How can I prevent fleas and ticks?
- Treatments that are applied directly to the skin
Using an over-the-counter spot-on flea and tick medicine from your veterinarian, pet store, or internet may be a highly effective way to keep ticks and fleas at bay. For up to a month, these drugs are successful at keeping parasites at bay. While these drugs are beneficial, you must be cautious about the one you use. Make sure you read all labels thoroughly, and if you have any questions, get guidance from your veterinarian before using.
- Medications Taken Orally
For dogs, once-a-month pills are widely accessible. These treatments can kill ticks and juvenile fleas, as well as interrupt the flea life cycle. They’re simple to administer, and unlike spot-on treatments, you won’t have to worry about young children or cats making contact with dogs right after application.
Ticks are often killed on contact when your dog is bathed with a shampoo containing medicinal chemicals. During tick season, this might be a cost-effective (albeit time-consuming) way of tick protection for your dog. Because the beneficial chemicals won’t remain as long as a spot-on or oral treatment, you’ll need to repeat the process every two weeks.
- Dips in Ticks
A dip is a potent chemical that must be diluted with water before being sponged or poured over the back of the animal.
This treatment isn’t supposed to be washed off after use.
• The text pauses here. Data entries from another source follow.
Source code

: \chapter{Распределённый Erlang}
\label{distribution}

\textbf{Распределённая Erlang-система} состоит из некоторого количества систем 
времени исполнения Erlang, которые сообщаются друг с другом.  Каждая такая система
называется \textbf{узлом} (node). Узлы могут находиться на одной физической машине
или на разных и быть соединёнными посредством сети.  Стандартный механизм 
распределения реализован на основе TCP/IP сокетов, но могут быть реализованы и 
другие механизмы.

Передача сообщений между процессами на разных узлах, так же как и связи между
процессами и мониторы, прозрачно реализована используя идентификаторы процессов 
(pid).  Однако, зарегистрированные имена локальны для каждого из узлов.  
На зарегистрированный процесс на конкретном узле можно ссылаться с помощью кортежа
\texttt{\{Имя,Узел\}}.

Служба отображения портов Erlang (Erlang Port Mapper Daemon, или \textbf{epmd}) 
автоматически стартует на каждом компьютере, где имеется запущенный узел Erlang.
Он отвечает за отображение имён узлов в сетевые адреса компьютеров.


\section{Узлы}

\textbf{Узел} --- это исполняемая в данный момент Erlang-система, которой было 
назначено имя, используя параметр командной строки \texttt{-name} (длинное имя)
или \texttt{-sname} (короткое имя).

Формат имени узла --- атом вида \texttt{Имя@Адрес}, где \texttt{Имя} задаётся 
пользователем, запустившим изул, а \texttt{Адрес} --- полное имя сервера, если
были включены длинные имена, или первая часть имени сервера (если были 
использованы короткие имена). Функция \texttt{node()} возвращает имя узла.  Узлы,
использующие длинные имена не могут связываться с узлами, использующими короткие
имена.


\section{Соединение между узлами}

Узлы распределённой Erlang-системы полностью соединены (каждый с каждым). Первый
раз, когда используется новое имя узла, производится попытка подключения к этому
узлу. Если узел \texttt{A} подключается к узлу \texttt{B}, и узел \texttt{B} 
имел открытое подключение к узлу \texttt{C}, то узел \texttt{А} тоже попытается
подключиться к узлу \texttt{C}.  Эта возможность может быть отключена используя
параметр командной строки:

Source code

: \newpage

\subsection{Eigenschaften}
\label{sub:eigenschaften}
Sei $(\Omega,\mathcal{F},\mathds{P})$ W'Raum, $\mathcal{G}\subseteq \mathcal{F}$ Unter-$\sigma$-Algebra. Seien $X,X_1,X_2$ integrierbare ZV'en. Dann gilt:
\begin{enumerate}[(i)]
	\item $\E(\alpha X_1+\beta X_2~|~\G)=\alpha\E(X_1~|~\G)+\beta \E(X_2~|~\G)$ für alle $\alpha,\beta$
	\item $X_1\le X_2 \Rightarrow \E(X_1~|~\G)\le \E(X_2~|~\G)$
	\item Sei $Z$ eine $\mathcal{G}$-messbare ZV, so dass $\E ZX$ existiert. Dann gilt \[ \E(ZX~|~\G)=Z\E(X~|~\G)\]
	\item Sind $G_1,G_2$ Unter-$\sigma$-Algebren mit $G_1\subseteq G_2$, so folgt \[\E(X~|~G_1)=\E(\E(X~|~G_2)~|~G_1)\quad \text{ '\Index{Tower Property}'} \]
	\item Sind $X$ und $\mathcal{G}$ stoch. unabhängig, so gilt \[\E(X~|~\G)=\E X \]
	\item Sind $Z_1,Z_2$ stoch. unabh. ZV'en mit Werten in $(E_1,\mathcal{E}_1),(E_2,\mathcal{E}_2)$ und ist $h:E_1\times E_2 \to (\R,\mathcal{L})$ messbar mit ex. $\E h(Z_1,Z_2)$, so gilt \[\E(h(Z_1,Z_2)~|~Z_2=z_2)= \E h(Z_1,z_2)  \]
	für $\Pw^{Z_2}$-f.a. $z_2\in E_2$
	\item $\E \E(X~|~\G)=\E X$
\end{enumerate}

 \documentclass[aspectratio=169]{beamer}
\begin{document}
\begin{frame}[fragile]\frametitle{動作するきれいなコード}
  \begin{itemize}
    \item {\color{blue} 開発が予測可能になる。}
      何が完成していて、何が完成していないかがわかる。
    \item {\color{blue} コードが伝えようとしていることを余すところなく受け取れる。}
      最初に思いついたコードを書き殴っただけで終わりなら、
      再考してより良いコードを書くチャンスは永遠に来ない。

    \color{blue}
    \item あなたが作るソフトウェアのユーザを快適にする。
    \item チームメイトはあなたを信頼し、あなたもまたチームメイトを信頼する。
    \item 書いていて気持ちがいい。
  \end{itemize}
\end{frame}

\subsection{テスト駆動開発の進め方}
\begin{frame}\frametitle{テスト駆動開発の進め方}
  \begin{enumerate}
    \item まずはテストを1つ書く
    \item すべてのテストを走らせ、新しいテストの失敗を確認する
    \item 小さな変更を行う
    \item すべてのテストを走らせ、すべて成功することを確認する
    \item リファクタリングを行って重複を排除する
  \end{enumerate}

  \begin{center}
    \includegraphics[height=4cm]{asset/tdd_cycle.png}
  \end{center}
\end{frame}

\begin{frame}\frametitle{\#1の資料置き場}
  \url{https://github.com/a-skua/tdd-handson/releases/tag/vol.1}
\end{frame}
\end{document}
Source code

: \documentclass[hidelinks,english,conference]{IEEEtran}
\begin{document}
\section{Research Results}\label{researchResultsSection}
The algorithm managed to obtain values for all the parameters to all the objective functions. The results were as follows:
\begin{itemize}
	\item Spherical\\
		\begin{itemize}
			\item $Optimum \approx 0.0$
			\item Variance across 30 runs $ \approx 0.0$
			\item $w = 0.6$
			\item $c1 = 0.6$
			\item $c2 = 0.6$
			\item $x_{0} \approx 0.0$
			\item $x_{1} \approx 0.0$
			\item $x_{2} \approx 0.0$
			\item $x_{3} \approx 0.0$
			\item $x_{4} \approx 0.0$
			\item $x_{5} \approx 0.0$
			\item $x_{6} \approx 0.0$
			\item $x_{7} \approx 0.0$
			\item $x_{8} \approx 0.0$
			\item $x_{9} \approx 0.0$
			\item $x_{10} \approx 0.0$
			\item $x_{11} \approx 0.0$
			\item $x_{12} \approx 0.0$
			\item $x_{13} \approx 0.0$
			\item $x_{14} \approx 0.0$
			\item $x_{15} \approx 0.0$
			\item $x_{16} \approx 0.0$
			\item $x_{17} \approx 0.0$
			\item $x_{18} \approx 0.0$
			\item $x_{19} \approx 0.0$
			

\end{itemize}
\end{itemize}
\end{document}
Because the chemicals used in dips can be rather potent, check the labels carefully before using them. Dips should not be used on puppies or kittens under the age of four months, or on pregnant or nursing animals. Before treating pups, pregnant or nursing dogs, seek guidance from your veterinarian.
- Tick Collars are a type of tick collar.
Tick-repellent collars are another option, albeit they are mostly used to protect the neck and head against ticks. To transmit the chemicals onto your dog’s fur and skin, the tick collar must make contact with his skin. To keep your dog from chewing on the collar, cut off any excess length. In case of an allergic response to the collar, look for indicators of pain (e.g., excessive scratching).
Being sure your dog is tick or flea free is very important because ticks and fleas can lead to many life threatening diseases and are toxic for your pets health. We all want our dogs to be well taken care of! At the end of the day we love them more than we can imagine!